워크플로로 SingleAgentVoiceWorkflow를 사용하여 간단한 음성 파이프라인을 설정하겠습니다.

from agents.voice import SingleAgentVoiceWorkflow, VoicePipeline
pipeline = VoicePipeline(workflow=SingleAgentVoiceWorkflow(agent))

파이프라인 실행

import numpy as np
import sounddevice as sd
from agents.voice import AudioInput

# For simplicity, we'll just create 3 seconds of silence
# In reality, you'd get microphone data
buffer = np.zeros(24000 * 3, dtype=np.int16)
audio_input = AudioInput(buffer=buffer)

result = await pipeline.run(audio_input)

# Create an audio player using `sounddevice`
player = sd.OutputStream(samplerate=24000, channels=1, dtype=np.int16)
player.start()

# Play the audio stream as it comes in
async for event in result.stream():
    if event.type == "voice_stream_event_audio":
        player.write(event.data)

모두 연결하기

import asyncio
import random

import numpy as np
import sounddevice as sd

from agents import (
    Agent,
    function_tool,
    set_tracing_disabled,
)
from agents.voice import (
    AudioInput,
    SingleAgentVoiceWorkflow,
    VoicePipeline,
)
from agents.extensions.handoff_prompt import prompt_with_handoff_instructions


@function_tool
def get_weather(city: str) -> str:
    """Get the weather for a given city."""
    print(f"[debug] get_weather called with city: {city}")
    choices = ["sunny", "cloudy", "rainy", "snowy"]
    return f"The weather in {city} is {random.choice(choices)}."


spanish_agent = Agent(
    name="Spanish",
    handoff_description="A spanish speaking agent.",
    instructions=prompt_with_handoff_instructions(
        "You're speaking to a human, so be polite and concise. Speak in Spanish.",
    ),
    model="gpt-4.1",
)

agent = Agent(
    name="Assistant",
    instructions=prompt_with_handoff_instructions(
        "You're speaking to a human, so be polite and concise.
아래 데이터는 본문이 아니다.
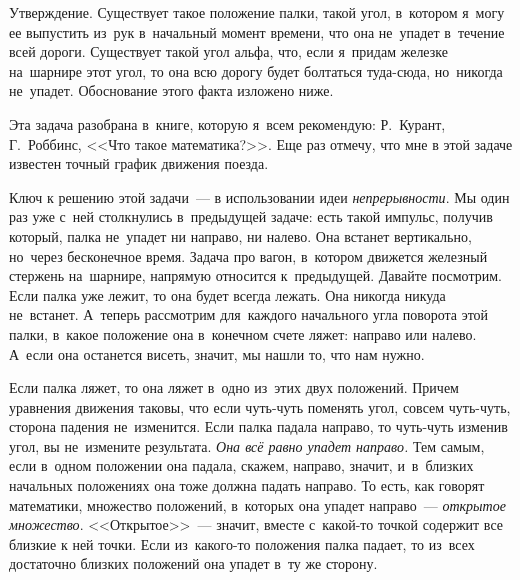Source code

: 
Утверждение. Существует такое положение палки, такой угол, в~котором я~могу ее выпустить из~рук
в~начальный момент времени, что она не~упадет в~течение всей дороги. Существует такой угол альфа,
что, если я~придам железке на~шарнире этот угол, то она всю дорогу будет болтаться туда-сюда,
но~никогда не~упадет. Обоснование этого факта изложено ниже.

Эта задача разобрана в~книге, которую я~всем рекомендую: Р.~Курант, Г.~Роббинс, <<Что такое
математика?>>.
Еще раз отмечу, что мне в этой задаче известен точный график движения поезда.


Ключ к решению этой задачи~--- в использовании идеи \textit{непрерывности}. Мы один раз уже с~ней
столкнулись в~предыдущей задаче: есть такой импульс, получив который, палка не~упадет ни направо,
ни налево. Она встанет вертикально, но~через бесконечное время. Задача про вагон, в~котором
движется железный стержень на~шарнире, напрямую относится к~предыдущей. Давайте посмотрим. Если
палка уже лежит, то она будет всегда лежать. Она никогда никуда не~встанет. А~теперь рассмотрим
для~каждого начального угла поворота этой палки, в~какое положение она в~конечном счете ляжет:
направо или налево. А~если она останется висеть, значит, мы нашли то, что нам нужно.

Если палка ляжет, то она ляжет в~одно из~этих двух положений. Причем уравнения движения таковы, что
если чуть-чуть поменять угол, совсем чуть-чуть, сторона падения не~изменится. Если палка падала
направо, то чуть-чуть изменив угол, вы не~измените результата. \textit{Она всё равно упадет направо.} Тем
самым, если в~одном положении она падала, скажем, направо, значит, и~в~близких начальных положениях она тоже должна падать направо.
 То есть, как говорят математики, множество положений, в~которых она упадет
направо~--- \textit{открытое множество}. <<Открытое>>~--- значит, вместе с~какой-то точкой содержит все
близкие к ней точки.
 Если из~какого-то положения палка падает, то из~всех достаточно близких положений
она упадет в~ту же сторону.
If the user speaks in Spanish, handoff to the spanish agent.",
    ),
    model="gpt-4.1",
    handoffs=[spanish_agent],
    tools=[get_weather],
)


async def main():
    pipeline = VoicePipeline(workflow=SingleAgentVoiceWorkflow(agent))
    buffer = np.zeros(24000 * 3, dtype=np.int16)
    audio_input = AudioInput(buffer=buffer)

    result = await pipeline.run(audio_input)

    # Create an audio player using `sounddevice`
    player = sd.OutputStream(samplerate=24000, channels=1, dtype=np.int16)
    player.start()

    # Play the audio stream as it comes in
    async for event in result.stream():
        if event.type == "voice_stream_event_audio":
            player.write(event.data)


if __name__ == "__main__":
    asyncio.run(main())

이 예제를 실행하면 에이전트가 말하기 시작합니다! 직접 에이전트와 대화해 볼 수 있는 데모는 examples/voice/static에서 확인하세요.